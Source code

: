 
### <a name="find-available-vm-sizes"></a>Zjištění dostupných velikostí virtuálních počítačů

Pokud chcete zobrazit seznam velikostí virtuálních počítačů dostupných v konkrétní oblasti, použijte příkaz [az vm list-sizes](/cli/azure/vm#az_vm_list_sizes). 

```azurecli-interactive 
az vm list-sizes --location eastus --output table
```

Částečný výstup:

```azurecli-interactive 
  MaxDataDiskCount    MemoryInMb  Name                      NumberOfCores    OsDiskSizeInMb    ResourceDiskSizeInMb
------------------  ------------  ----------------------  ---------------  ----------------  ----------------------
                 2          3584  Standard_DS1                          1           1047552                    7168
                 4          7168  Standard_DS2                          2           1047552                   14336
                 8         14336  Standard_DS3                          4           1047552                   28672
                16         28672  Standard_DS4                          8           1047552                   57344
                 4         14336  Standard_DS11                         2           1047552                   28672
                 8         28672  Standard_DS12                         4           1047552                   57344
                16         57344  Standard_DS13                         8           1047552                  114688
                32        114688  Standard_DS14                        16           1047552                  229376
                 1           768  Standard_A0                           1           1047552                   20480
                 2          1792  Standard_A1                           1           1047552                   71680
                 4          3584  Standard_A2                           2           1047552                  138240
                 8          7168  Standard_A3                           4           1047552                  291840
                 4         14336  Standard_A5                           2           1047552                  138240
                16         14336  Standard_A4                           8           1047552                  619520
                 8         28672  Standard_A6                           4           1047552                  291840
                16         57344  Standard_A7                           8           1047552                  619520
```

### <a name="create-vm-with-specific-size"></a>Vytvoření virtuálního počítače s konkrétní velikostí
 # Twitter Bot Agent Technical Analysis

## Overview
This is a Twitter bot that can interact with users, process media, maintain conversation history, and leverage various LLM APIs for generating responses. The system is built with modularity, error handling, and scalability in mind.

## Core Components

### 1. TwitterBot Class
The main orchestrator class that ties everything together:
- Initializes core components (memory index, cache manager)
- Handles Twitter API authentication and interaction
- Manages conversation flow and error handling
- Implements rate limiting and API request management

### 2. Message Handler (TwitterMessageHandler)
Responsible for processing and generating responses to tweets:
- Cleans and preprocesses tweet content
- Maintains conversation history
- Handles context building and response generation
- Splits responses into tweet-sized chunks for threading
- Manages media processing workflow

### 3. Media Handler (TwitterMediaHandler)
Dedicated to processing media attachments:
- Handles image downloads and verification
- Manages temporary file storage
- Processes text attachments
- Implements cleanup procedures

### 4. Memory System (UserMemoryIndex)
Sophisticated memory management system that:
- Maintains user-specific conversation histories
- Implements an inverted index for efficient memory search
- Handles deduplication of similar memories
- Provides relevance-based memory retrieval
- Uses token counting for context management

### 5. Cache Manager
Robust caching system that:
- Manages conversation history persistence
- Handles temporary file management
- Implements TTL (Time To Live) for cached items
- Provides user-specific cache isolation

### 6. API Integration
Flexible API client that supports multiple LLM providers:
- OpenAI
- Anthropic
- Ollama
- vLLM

= = =

ASSIGNMENT:
Working from the entries above, filter out every line that lacks "Maintains" and copy what remains.

RESPONSE:
- Maintains conversation history
- Maintains user-specific conversation histories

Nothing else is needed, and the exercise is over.